» **Exercise description**
Scan the records below for the line containing "bNMS = False" and the line containing "git add README.md". Copy both, plus every line between, exactly.

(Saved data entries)
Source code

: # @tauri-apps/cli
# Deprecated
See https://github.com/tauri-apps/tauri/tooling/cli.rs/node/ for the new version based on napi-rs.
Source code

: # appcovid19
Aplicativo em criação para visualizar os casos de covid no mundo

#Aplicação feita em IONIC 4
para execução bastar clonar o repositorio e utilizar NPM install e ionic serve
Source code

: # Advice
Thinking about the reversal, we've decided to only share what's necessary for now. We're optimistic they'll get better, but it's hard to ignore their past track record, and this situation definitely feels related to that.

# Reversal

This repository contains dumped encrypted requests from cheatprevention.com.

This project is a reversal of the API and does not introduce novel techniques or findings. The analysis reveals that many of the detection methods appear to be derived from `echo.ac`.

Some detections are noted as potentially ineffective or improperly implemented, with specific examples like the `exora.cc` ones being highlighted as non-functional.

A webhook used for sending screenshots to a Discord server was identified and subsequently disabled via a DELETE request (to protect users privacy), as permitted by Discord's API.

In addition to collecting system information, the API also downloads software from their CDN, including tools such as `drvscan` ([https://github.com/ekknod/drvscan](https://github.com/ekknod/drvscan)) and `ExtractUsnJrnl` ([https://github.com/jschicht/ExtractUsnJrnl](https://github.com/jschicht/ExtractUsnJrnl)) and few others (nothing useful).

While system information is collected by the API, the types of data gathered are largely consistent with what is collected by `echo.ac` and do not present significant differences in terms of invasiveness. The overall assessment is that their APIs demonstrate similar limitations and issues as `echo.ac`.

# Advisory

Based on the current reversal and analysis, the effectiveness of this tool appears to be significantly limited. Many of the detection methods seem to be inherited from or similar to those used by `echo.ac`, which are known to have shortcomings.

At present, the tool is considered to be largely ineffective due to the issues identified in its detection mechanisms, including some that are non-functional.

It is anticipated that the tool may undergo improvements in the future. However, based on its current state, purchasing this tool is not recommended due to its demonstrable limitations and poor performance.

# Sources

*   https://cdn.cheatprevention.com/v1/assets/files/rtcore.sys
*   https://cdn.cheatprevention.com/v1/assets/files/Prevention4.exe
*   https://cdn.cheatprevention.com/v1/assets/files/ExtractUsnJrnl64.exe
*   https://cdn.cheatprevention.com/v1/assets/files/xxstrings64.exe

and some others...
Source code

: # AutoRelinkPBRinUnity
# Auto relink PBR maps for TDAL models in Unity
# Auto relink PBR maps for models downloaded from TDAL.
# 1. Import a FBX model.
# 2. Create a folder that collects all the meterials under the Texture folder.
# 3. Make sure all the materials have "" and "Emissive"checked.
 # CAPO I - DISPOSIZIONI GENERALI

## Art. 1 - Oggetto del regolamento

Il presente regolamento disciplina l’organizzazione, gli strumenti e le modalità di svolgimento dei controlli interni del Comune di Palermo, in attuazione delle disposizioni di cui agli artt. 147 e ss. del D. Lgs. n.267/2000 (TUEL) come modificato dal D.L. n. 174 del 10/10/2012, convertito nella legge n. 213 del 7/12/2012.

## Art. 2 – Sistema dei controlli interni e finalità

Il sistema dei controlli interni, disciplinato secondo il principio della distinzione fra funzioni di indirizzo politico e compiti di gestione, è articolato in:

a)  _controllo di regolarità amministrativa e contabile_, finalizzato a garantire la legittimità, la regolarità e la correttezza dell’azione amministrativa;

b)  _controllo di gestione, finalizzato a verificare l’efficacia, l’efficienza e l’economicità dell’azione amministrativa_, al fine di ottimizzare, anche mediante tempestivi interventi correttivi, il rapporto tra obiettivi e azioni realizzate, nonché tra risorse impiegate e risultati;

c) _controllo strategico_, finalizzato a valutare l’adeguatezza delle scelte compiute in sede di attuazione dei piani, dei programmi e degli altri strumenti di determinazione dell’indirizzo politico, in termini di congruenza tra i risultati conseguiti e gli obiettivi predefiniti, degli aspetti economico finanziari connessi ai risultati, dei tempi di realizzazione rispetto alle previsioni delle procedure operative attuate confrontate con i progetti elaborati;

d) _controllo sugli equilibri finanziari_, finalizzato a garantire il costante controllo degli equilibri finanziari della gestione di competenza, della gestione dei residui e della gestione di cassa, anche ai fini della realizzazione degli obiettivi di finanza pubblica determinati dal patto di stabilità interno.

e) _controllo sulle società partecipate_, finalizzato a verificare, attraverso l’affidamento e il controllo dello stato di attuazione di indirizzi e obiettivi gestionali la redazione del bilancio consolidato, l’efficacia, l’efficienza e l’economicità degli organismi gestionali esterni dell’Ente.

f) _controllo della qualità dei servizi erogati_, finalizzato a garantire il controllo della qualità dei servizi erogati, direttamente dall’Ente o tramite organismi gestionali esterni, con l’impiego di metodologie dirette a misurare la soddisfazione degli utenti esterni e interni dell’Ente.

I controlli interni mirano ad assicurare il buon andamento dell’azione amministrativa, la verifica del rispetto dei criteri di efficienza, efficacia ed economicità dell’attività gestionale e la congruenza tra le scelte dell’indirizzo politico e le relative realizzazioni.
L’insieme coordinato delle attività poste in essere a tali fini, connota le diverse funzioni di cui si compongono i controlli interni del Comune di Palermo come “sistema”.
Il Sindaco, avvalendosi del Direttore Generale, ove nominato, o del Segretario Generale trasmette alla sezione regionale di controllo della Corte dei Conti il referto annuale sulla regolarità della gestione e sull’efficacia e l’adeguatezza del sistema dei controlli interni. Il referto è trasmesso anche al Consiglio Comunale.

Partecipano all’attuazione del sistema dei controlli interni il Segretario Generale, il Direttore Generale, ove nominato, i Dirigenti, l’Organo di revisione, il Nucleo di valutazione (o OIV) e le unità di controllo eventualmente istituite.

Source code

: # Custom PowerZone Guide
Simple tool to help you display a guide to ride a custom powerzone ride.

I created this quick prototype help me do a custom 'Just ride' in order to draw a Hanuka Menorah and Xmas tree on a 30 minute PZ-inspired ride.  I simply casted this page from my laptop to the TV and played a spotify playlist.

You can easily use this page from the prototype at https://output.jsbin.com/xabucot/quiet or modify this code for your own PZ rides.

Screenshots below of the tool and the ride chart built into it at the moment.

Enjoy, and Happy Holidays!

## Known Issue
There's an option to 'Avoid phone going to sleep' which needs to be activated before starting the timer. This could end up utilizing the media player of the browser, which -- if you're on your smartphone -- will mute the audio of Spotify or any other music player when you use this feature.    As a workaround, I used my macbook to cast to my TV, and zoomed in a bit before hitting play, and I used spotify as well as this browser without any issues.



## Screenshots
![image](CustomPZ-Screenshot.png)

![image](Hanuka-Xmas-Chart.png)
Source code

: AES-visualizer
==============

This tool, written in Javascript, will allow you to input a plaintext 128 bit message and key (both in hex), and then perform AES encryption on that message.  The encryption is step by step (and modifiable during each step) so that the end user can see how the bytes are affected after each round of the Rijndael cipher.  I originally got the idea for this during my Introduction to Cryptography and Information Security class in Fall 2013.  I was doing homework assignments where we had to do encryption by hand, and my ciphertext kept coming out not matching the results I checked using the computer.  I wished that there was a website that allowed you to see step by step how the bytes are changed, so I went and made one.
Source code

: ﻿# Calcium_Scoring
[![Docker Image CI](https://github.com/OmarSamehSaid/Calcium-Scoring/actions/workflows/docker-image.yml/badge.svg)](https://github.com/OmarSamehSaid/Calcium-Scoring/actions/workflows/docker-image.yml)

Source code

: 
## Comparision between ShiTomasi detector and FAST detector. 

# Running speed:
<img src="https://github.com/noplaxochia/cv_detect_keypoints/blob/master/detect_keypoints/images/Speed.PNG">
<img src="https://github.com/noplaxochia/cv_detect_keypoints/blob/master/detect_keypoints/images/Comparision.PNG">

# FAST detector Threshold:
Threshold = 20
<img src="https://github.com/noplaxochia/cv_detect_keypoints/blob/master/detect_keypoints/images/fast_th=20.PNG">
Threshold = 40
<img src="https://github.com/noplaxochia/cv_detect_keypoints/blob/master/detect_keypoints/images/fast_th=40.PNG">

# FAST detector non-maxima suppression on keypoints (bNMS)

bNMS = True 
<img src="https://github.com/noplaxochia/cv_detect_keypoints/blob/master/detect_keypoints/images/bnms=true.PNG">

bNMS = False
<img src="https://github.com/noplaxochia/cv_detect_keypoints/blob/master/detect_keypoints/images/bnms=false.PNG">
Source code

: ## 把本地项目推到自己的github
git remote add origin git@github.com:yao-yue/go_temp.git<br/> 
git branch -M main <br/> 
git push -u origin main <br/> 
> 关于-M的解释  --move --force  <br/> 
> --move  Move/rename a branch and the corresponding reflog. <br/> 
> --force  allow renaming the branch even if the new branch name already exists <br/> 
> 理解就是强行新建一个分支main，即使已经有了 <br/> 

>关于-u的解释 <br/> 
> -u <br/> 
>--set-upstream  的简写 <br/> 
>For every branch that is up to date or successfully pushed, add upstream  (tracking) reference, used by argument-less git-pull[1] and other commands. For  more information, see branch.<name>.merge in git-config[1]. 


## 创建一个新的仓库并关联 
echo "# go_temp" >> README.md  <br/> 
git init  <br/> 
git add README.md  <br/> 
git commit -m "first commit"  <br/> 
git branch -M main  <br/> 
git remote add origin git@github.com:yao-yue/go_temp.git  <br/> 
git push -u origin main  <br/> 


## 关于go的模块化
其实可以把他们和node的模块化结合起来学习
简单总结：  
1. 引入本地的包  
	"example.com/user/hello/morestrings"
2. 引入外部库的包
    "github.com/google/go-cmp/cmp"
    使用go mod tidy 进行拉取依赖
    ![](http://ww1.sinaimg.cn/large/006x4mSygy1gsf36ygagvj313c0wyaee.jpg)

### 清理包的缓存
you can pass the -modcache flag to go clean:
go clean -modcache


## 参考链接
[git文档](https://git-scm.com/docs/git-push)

» **Answer space**
bNMS = False
<img src="https://github.com/noplaxochia/cv_detect_keypoints/blob/master/detect_keypoints/images/bnms=false.PNG">
Source code

: ## 把本地项目推到自己的github
git remote add origin git@github.com:yao-yue/go_temp.git<br/> 
git branch -M main <br/> 
git push -u origin main <br/> 
> 关于-M的解释  --move --force  <br/> 
> --move  Move/rename a branch and the corresponding reflog. <br/> 
> --force  allow renaming the branch even if the new branch name already exists <br/> 
> 理解就是强行新建一个分支main，即使已经有了 <br/> 

>关于-u的解释 <br/> 
> -u <br/> 
>--set-upstream  的简写 <br/> 
>For every branch that is up to date or successfully pushed, add upstream  (tracking) reference, used by argument-less git-pull[1] and other commands. For  more information, see branch.<name>.merge in git-config[1]. 


## 创建一个新的仓库并关联 
echo "# go_temp" >> README.md  <br/> 
git init  <br/> 
git add README.md  <br/> 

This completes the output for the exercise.